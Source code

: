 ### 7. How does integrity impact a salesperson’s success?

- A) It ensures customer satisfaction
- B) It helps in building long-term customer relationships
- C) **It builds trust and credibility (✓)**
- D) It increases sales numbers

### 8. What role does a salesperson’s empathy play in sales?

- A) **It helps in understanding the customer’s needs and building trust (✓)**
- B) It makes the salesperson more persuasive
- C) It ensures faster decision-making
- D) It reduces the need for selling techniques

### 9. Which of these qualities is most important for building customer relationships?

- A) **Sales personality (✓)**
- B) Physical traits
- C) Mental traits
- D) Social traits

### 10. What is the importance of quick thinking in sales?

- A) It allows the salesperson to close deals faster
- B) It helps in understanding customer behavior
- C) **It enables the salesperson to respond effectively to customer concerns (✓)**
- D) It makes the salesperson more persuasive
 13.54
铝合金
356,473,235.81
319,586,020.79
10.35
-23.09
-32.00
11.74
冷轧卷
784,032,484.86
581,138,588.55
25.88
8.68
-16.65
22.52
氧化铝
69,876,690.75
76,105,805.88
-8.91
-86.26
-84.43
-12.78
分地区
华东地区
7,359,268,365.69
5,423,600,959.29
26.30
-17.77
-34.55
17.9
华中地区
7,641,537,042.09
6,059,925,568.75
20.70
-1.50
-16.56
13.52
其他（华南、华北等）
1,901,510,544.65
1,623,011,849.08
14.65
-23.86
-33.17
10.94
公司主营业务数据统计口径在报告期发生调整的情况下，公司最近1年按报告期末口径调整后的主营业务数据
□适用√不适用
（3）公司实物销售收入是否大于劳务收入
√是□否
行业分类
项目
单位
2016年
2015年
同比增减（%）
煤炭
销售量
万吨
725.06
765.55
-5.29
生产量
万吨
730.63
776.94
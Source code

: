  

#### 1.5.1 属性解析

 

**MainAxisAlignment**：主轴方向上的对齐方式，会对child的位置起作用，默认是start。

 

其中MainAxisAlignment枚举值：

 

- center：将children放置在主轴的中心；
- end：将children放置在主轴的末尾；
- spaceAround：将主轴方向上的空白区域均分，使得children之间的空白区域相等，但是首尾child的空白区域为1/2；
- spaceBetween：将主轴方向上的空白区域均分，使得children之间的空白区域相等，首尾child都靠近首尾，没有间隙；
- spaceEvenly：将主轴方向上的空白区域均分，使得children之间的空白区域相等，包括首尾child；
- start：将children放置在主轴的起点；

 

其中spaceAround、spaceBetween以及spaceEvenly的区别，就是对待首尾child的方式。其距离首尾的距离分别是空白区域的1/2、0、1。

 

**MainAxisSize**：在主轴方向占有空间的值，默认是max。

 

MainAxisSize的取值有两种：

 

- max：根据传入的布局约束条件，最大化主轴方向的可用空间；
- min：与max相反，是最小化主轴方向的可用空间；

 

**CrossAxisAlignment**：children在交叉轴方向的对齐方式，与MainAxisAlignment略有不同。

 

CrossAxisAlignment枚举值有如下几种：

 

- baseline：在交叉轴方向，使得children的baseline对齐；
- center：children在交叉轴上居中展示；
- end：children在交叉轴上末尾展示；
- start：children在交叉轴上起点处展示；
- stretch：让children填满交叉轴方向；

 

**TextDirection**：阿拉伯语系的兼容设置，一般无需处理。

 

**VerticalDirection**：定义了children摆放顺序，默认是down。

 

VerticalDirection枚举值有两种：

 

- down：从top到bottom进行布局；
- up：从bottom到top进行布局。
----
- _Task instructions_:
Could you write out, exactly as they stand, only the lines above that begin at the line with "- A) It ensures customer satisfaction" and stop after the line with "### 8. What"?

- _Answer box_:
- A) It ensures customer satisfaction
- B) It helps in building long-term customer relationships
- C) **It builds trust and credibility (✓)**
- D) It increases sales numbers

### 8. What role does a salesperson’s empathy play in sales?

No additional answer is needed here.